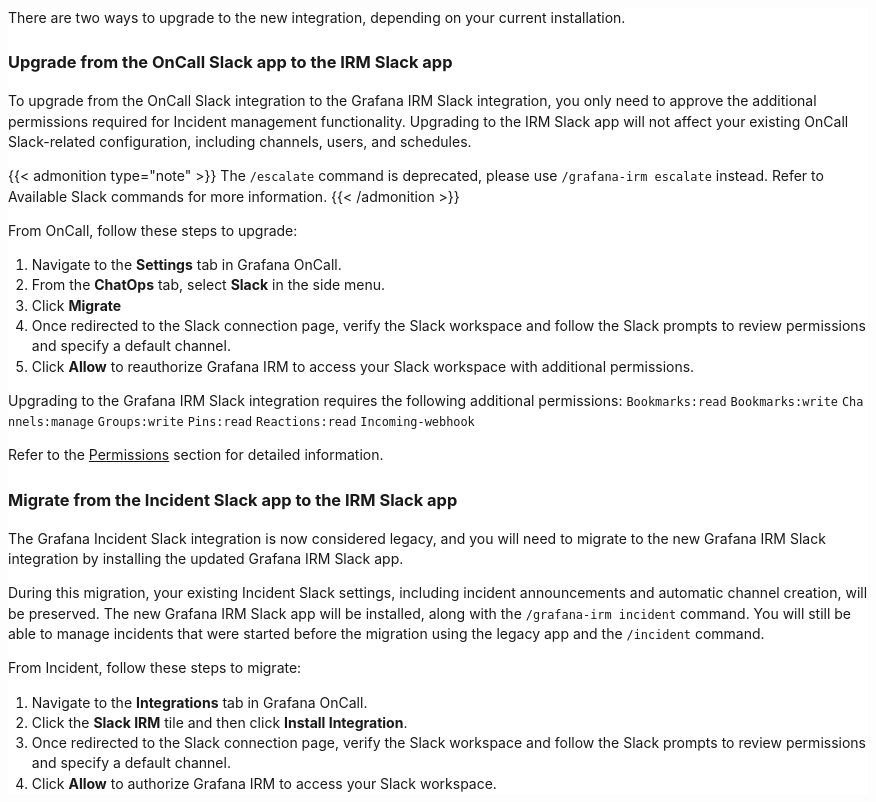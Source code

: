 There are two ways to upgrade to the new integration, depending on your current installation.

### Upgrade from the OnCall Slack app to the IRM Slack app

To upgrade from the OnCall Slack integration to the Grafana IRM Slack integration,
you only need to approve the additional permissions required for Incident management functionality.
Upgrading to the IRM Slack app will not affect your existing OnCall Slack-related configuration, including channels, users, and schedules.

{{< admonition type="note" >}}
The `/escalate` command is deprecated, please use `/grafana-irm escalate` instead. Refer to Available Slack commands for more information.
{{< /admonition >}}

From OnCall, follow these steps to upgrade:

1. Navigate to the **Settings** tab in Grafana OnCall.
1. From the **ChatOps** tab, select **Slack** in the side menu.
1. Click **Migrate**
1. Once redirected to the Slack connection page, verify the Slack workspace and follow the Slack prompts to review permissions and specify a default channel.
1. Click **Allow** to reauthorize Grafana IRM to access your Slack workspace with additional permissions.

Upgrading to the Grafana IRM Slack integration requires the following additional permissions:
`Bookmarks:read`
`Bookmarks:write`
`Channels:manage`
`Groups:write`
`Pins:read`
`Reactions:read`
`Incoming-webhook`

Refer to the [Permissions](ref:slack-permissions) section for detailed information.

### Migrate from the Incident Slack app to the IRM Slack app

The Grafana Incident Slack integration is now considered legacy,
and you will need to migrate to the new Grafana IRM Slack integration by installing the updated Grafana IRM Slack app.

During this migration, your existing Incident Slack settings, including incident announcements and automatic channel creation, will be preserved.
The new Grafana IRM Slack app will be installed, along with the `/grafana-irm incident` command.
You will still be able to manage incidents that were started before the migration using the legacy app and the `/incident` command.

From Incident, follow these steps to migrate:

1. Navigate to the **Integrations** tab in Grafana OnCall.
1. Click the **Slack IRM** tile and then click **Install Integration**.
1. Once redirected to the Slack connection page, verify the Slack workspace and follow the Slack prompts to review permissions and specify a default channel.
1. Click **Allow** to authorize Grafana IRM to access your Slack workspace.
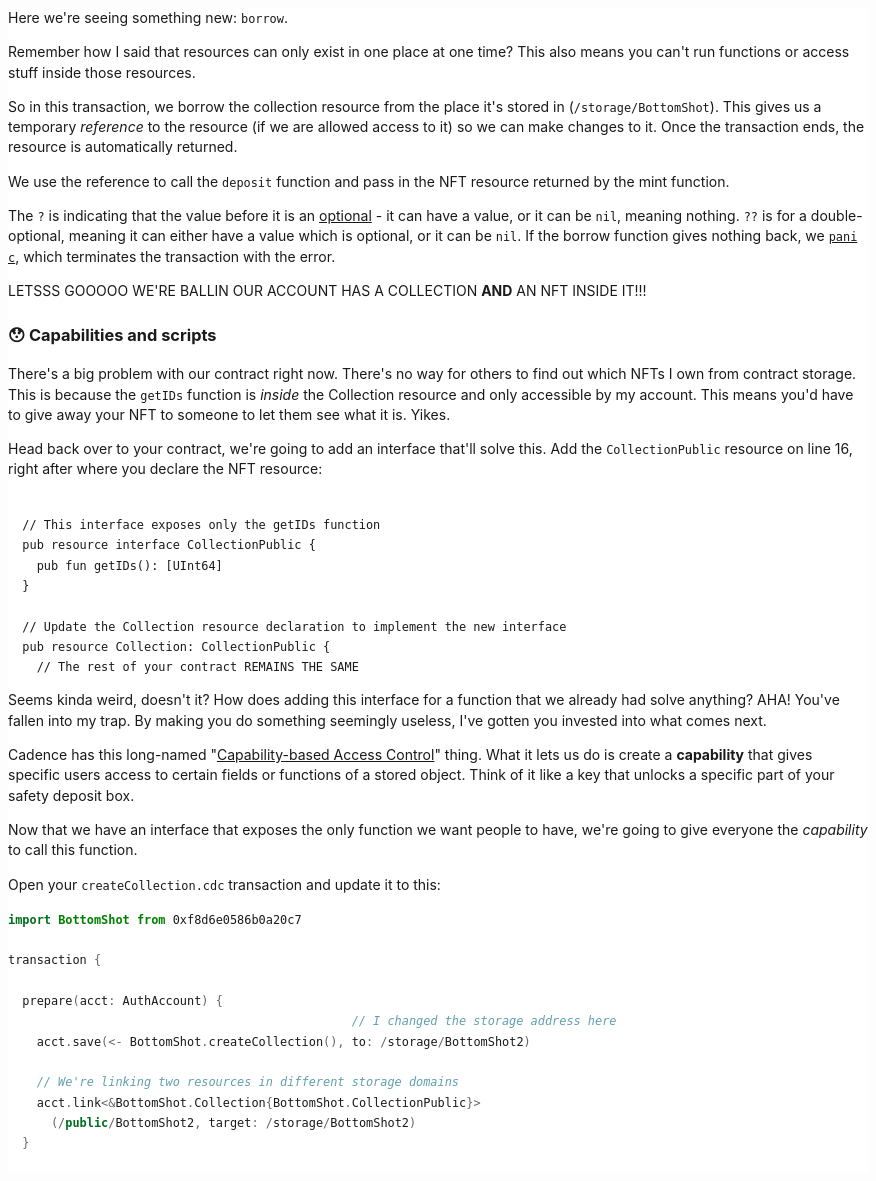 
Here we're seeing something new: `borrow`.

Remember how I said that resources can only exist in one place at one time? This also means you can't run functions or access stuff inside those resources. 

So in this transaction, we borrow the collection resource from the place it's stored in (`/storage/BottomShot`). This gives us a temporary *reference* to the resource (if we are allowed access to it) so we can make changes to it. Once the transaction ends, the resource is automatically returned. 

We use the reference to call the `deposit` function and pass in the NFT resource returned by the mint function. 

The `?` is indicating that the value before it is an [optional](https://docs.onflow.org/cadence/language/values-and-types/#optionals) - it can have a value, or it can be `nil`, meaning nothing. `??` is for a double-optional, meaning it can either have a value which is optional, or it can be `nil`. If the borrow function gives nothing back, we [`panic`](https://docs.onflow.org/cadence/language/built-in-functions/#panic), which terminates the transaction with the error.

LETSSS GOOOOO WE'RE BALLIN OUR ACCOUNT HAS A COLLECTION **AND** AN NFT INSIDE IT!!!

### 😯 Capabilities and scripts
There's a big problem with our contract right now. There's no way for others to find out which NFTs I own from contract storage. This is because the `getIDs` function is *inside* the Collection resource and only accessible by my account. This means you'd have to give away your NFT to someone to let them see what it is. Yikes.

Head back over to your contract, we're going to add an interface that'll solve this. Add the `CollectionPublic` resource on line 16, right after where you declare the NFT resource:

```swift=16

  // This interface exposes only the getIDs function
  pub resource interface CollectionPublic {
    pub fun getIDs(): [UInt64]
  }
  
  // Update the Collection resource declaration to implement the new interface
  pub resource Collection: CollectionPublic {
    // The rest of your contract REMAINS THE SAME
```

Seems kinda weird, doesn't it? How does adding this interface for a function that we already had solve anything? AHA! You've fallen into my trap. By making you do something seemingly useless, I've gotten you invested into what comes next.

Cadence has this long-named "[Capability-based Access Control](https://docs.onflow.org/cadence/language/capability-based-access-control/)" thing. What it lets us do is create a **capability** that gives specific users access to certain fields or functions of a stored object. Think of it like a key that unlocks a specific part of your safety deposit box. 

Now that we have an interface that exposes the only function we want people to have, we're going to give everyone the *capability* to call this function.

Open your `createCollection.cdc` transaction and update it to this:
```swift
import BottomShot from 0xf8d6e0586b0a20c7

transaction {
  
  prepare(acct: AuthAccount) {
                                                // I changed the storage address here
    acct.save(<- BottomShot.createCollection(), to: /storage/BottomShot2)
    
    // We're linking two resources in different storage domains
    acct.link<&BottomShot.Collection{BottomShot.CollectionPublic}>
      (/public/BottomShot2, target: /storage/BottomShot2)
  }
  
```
◇ ◇ ◇ ◇ ◇ ◇ ◇
▶ _THE PROBLEM_
Go over the listing above and return each line with "including".

▶ _WRITTEN ANSWER_
Upgrading to the IRM Slack app will not affect your existing OnCall Slack-related configuration, including channels, users, and schedules.
During this migration, your existing Incident Slack settings, including incident announcements and automatic channel creation, will be preserved.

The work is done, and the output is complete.